Много, хорошо и дружно разговаривалось нам на кухне. Я чувствовал, что мое присутствие как-то освежало обстановку в доме, где часто и, казалось мне в ту пору, беспричинно раздражались люди друг на друга, психовали, вечно чегото искали, и без конца трещал телефон в прихожей да слонялся из комнаты в комнату агромадный добродушный кобель Карай, который если ложился в прихожей, то от стены до стены, и потому на него всегда наступали, а он блажил дурноматом на весь дом.
Совершенно нежные чувства питал суровый критик к тому псу, мечтающему об одном: о вольной воле, которую он получал лишь в Тарусе, в Москве же томился взаперти, вывести его на улицу часто было некому и некогда. Он лбом открывал дверь в кабинет Александра Николаевича, клал ему на колено здоровенную, почти лошадиную башку и жалобно, по-щенячьи пищал, просясь на улицу или жалуясь на одиночество.

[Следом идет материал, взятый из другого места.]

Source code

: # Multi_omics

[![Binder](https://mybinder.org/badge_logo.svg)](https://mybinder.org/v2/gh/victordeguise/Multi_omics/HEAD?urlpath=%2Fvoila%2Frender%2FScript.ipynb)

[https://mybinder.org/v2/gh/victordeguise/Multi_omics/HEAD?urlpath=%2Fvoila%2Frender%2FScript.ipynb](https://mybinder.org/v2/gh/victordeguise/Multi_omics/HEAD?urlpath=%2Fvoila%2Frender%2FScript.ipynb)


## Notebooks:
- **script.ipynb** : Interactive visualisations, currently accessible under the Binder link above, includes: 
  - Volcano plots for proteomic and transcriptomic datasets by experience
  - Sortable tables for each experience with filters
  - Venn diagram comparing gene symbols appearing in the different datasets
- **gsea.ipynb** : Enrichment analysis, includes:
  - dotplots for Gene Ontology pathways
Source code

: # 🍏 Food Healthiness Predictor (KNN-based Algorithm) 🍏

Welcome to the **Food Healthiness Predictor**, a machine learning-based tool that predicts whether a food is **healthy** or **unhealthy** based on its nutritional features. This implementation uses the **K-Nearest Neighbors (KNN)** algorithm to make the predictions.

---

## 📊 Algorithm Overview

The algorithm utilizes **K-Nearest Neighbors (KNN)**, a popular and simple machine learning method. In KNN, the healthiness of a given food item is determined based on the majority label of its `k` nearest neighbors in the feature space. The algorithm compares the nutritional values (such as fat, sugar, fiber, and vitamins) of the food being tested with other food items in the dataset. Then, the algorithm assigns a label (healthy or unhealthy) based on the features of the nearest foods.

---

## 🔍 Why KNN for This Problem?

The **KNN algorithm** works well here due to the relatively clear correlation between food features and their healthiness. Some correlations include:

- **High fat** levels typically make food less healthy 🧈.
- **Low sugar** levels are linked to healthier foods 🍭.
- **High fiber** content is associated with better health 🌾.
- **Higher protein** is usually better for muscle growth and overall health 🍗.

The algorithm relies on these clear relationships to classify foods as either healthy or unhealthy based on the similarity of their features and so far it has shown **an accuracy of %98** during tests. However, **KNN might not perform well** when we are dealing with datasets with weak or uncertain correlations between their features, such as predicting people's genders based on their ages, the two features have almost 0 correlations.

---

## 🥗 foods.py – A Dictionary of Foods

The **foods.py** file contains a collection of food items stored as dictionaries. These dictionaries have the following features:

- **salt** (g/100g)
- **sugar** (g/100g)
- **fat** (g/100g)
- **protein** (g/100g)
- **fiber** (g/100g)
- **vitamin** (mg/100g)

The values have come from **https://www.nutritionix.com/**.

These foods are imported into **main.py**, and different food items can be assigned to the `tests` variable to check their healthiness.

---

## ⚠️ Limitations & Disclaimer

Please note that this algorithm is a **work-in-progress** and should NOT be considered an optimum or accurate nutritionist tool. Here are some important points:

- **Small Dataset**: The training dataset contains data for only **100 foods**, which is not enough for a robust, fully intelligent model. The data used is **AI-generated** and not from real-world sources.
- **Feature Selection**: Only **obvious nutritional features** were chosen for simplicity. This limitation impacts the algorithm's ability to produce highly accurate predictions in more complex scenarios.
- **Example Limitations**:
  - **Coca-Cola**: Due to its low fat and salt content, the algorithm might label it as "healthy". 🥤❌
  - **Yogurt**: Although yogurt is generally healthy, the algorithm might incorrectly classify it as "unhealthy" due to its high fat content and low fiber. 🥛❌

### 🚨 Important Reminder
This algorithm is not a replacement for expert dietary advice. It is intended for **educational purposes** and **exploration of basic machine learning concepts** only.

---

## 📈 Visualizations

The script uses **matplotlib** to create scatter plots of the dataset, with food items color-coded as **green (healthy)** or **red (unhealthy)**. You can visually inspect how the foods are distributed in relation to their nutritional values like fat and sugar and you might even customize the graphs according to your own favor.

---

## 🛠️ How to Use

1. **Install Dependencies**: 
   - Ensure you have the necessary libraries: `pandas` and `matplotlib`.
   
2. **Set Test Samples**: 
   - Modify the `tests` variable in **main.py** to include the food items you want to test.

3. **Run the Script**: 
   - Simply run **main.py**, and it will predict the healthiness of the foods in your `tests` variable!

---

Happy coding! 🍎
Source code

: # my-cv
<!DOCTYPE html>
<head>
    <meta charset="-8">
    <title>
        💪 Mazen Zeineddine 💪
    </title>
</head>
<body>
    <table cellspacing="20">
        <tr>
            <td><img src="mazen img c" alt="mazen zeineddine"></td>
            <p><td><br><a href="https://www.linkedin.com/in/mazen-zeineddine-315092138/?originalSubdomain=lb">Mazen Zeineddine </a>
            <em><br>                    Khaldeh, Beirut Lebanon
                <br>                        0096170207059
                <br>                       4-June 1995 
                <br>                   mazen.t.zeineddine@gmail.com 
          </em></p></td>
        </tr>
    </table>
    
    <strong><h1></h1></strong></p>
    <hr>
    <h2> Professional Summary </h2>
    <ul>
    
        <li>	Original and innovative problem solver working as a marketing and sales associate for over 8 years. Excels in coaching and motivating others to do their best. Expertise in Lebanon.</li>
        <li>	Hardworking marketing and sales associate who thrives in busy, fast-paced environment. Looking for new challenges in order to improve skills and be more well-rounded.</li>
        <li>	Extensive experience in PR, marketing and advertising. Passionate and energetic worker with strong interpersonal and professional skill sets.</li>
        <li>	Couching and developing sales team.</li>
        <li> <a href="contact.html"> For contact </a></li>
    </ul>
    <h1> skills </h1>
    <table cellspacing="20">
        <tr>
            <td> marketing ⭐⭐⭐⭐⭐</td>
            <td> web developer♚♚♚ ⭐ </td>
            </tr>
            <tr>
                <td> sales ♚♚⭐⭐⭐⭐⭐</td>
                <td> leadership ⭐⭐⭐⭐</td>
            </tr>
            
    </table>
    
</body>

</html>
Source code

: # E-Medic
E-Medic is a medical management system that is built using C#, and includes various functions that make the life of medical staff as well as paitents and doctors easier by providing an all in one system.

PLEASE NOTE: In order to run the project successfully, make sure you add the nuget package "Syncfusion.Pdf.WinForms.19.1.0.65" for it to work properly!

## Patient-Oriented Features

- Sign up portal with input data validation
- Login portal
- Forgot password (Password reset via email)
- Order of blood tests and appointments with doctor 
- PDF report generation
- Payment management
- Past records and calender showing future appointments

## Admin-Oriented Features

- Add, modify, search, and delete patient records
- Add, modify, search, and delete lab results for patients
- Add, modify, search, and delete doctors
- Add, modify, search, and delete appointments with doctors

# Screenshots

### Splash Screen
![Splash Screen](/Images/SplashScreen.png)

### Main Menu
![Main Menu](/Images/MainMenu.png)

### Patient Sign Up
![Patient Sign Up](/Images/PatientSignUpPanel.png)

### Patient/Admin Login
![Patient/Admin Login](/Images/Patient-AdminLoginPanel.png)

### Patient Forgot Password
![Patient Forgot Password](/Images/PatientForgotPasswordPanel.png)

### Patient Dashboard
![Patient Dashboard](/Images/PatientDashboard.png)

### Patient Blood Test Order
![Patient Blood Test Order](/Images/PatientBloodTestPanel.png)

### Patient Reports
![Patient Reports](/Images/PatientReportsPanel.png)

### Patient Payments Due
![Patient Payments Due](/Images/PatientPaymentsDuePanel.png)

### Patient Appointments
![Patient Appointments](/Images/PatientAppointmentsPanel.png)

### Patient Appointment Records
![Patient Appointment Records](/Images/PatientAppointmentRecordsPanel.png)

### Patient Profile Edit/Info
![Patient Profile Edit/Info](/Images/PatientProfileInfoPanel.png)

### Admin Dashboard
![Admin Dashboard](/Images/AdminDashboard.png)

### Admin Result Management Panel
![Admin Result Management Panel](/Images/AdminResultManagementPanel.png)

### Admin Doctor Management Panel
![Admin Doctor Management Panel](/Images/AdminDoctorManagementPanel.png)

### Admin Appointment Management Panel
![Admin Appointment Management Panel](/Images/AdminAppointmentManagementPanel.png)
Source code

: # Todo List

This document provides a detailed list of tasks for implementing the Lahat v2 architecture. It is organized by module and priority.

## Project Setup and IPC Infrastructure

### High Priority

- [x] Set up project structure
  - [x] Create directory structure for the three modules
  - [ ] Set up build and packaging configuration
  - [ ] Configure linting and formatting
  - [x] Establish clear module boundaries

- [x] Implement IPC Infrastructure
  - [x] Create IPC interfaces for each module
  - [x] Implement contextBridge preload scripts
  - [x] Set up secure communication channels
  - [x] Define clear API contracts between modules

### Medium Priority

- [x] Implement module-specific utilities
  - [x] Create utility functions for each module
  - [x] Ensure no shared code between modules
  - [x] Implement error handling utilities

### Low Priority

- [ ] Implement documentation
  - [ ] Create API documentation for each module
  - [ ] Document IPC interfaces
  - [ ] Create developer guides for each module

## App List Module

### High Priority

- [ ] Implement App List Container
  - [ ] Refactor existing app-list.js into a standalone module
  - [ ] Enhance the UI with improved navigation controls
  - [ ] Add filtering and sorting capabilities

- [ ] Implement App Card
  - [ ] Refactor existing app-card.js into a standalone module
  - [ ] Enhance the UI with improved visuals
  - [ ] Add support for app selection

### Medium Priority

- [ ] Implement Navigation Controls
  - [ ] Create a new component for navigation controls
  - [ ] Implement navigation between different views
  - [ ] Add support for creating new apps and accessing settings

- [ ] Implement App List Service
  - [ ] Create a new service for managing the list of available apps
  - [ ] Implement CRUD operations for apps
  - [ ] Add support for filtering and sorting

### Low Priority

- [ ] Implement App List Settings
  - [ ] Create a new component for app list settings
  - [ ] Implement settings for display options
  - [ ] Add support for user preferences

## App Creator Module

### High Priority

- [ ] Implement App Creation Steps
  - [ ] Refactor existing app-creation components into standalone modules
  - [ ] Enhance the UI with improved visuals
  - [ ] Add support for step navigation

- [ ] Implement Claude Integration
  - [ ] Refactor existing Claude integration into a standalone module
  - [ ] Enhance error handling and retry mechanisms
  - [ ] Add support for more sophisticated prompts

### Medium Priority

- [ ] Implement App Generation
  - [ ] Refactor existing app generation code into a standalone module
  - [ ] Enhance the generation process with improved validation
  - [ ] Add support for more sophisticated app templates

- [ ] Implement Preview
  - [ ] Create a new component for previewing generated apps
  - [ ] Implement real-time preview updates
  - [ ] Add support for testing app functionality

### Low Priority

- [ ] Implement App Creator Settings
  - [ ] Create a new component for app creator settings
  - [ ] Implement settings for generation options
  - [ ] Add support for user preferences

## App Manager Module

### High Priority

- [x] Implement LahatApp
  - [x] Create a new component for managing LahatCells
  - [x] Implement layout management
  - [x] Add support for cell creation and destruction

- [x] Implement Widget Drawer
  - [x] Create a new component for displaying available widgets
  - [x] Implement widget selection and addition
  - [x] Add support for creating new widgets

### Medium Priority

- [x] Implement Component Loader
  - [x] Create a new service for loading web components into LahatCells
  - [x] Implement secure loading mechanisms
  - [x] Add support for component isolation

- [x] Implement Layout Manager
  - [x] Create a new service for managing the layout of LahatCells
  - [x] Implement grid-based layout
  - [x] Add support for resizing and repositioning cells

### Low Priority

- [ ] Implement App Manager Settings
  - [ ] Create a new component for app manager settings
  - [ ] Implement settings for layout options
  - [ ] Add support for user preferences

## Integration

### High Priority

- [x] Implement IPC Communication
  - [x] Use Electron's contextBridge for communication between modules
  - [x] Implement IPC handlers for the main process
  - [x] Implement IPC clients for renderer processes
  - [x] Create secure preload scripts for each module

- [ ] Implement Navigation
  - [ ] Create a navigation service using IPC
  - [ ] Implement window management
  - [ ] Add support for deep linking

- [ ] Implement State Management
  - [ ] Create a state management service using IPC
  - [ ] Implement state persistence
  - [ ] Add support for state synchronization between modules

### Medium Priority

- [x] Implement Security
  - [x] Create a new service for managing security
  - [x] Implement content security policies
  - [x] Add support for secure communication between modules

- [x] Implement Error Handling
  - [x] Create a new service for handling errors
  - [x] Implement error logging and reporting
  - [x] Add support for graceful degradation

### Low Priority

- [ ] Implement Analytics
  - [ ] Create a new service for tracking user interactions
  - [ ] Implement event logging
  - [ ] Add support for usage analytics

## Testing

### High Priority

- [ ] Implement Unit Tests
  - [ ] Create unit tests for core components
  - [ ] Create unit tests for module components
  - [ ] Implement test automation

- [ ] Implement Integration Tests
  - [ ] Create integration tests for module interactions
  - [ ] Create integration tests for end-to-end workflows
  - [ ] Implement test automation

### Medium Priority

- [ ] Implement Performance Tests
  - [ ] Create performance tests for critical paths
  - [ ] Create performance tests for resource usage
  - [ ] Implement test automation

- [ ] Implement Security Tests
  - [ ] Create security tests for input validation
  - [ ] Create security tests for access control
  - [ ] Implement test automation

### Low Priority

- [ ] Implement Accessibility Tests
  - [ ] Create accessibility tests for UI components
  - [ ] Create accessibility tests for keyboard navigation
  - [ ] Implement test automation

Александр Николаевич трепал пса по загривку, гладил и объяснялся: «Что, Караюшка? Что, собачка моя? Гулять охота? Гулять. А как же критических статей? Ждут, родной, ждут, и Людмила Иванна, и Вадим Михалыч, и звонят, и ругают. Им наплевать на твою собачью нужду, им подавай продукцию, и никаких!..»
Однажды Карай где-то разрезал стеклом лапу, забинтованный ходил на трех лапах, уши повесил, хвост опустил. Я в хохот. Александр Николаевич на меня в атаку:
— Чего смеетесь? Чего смеетесь-то? Смейтесь, смейтесь! Счас я Вас разобью сообщеньем о том, как эта самая болезная собачка спасла личное добро критика и задержала бандита!..
— Чево-о-о?!
— А ничего!
И Александр Николаевич поведал, как они собирались в Тарусу. Ну, беготня, конечно, чего-то утеряли, чего-то забыли, чего-то опрокинули, куда-то не дозвонились. Толя тем временем в магазин смотался, чтоб потихонечку бутылку купить. И заберись же за руль ворюга с намерением угнать машину, а того не видит, что за сиденьем, прижавшись к полу, лежит кобелище — овчарка. Карай тайком, еще при Толе, вполз в машину, притаился, чтоб, боже упаси, не выгнали да в Москве не оставили бы. И когда ворюга сел на место шофера, кобель, думая, что это Толя, благодарно облапил его сзади за плечи…
— Когда мы дружной семьей вывалились наконец-то из дома и, доругиваясь на ходу, приблизились к машине, бандюга был почти готов, говорить он уже не мог, лишь прошептал: «Делайте что хотите, только собаку… собаку…» — и потерял сознание. И так будет с каждым, кто позарится на личное имущество советского критика! — с пафосом завершил рассказ Александр Николаевич.
После инфарктов, перенесенных Александром Николаевичем, ему не только выпивать, но и курить было запрещено. А он курил. Тайком. Выйдем, бывало, погулять, он поскорее спустит Карая с поводка, цап-царап «беломорину» и жадно, как мы в школе когда-то, «иззобает» ее за углом, озираясь по сторонам.
— Нельзя вам так курить. Коньки можете отбросить, — говорил я ему. Курите лучше открыто, но спокойно и не часто.
— Так ведь разорутся. Наташу, опять же, огорчать не хочется.
Я уговаривал Наталью Федоровну.
— Да мы знаем, что он курит тайком, но разреши, — ответила она, закурится совсем. Нет уж, пусть лучше так…
Как известно, баба кроит вдоль, да режет поперек. Покойница часто бывала непререкаема и не понимала, как, впрочем, и жены наши часто не понимают, что ставить взрослого человека в позицию школьника унизительно для обеих сторон. Для пишущего же человека всякое притворство, прятанье, ухищрения в добывании не жизни, нет, куда уж там, до жизни ли?! — хотя бы минутой свободы повседневных действий, привычек — унизительно вдвойне. Мелкое, но постоянное унижение не просто мучает и терзает душу человека, оно приводит к чувству самоуничижения, малозначности своей.